After locating "- @ashleygwilliams" in the listing below, copy that line and each one after it exactly, ending with the line that has "### Based on".

- Opening Delimiter -

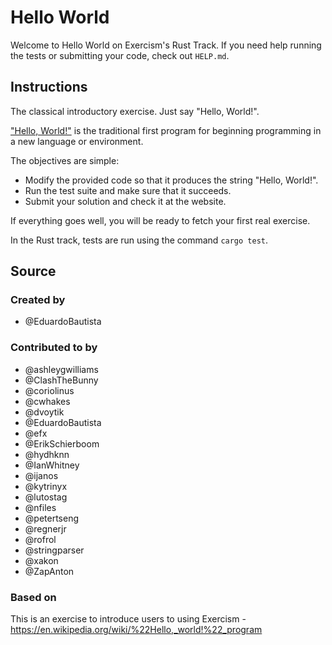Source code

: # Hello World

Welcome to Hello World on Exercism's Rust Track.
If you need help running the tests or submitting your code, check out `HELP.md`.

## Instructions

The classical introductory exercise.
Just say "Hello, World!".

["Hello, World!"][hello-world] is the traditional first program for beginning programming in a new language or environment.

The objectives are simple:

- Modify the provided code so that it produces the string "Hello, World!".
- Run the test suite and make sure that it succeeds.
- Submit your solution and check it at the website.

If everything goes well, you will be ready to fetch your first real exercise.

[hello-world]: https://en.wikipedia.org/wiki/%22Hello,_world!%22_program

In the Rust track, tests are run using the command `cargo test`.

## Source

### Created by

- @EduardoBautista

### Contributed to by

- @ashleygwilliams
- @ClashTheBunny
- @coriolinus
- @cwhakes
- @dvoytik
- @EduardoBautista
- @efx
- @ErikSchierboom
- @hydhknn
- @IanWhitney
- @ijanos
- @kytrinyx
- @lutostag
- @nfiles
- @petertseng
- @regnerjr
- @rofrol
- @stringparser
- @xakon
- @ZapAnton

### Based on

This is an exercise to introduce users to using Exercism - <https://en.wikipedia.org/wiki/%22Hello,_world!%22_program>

- Closing Delimiter -
- Opening Delimiter -

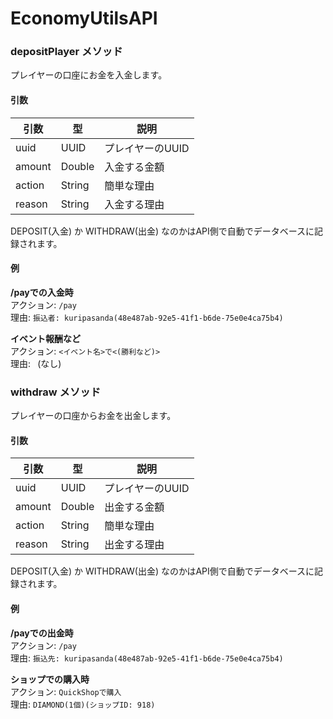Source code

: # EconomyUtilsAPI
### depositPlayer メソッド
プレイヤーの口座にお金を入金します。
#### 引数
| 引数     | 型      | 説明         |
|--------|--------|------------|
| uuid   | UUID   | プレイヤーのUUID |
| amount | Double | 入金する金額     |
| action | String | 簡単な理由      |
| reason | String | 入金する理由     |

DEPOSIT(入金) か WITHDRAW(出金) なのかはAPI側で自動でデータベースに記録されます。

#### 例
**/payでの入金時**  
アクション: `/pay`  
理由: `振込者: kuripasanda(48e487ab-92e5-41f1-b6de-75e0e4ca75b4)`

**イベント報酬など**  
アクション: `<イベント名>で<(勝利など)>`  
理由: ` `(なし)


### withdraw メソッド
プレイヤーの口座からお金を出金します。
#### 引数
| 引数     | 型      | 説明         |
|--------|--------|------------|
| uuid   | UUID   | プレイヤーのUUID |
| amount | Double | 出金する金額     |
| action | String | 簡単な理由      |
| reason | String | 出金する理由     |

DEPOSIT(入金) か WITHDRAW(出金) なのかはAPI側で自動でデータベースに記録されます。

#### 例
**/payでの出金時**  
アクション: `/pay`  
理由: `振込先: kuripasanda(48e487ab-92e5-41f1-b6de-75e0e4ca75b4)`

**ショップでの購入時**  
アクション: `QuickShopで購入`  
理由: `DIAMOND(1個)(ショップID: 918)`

- Closing Delimiter -
- Opening Delimiter -

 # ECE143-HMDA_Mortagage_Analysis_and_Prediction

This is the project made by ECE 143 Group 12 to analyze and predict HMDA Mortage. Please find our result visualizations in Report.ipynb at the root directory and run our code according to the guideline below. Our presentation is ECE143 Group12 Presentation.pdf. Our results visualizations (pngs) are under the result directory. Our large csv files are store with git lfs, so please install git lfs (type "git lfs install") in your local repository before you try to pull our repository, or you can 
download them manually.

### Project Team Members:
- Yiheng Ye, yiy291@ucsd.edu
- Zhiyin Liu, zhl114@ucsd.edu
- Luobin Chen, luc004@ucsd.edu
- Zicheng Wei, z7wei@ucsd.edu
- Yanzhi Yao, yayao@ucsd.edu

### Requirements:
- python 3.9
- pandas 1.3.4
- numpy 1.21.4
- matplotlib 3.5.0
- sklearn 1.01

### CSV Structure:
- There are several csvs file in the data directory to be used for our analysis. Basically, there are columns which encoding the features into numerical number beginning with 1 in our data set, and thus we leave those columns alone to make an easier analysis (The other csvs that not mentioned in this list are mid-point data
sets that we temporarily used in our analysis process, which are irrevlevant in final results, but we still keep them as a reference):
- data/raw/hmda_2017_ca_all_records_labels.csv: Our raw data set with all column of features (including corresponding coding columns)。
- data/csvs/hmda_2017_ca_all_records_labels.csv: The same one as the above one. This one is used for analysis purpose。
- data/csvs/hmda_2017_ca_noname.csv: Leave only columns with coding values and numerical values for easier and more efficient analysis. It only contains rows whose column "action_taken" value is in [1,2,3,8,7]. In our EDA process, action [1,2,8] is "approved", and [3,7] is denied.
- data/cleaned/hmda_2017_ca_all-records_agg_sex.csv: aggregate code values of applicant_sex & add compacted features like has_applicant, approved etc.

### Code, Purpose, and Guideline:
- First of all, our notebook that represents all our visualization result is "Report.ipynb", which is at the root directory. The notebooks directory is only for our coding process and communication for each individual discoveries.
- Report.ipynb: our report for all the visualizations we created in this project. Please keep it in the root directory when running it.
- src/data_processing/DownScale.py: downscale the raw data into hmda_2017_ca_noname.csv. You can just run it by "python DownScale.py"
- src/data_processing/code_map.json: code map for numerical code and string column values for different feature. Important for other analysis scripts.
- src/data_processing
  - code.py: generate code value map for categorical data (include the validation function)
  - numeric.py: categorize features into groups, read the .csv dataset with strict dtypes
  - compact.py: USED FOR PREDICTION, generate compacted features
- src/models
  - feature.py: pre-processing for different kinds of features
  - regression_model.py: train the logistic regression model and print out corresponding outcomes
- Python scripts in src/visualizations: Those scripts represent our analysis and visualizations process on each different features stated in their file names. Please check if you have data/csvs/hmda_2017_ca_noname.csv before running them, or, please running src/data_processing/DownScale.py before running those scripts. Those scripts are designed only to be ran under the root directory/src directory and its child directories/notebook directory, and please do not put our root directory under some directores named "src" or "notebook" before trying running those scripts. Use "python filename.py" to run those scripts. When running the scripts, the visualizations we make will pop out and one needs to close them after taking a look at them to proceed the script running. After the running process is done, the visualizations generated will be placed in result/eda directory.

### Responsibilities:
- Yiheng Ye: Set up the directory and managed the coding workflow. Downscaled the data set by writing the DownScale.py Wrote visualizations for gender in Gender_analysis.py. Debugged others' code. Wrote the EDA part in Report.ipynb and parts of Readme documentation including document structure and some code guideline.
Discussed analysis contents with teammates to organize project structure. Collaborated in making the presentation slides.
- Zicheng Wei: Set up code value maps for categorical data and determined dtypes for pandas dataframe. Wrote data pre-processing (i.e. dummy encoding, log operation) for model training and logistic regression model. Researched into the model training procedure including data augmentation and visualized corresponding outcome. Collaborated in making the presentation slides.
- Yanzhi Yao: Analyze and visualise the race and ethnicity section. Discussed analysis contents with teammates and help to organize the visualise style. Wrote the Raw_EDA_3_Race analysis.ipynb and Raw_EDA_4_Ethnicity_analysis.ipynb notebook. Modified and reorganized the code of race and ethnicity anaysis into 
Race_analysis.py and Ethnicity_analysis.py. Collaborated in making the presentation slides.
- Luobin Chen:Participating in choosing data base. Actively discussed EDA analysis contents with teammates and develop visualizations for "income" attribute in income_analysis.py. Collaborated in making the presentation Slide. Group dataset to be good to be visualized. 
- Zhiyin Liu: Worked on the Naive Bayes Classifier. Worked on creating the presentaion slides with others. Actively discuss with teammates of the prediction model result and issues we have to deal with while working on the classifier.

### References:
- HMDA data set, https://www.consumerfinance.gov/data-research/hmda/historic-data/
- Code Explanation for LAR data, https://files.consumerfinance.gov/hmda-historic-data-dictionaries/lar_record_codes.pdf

- Closing Delimiter -

• REPLY:
- @ashleygwilliams
- @ClashTheBunny
- @coriolinus
- @cwhakes
- @dvoytik
- @EduardoBautista
- @efx
- @ErikSchierboom
- @hydhknn
- @IanWhitney
- @ijanos
- @kytrinyx
- @lutostag
- @nfiles
- @petertseng
- @regnerjr
- @rofrol
- @stringparser
- @xakon
- @ZapAnton

### Based on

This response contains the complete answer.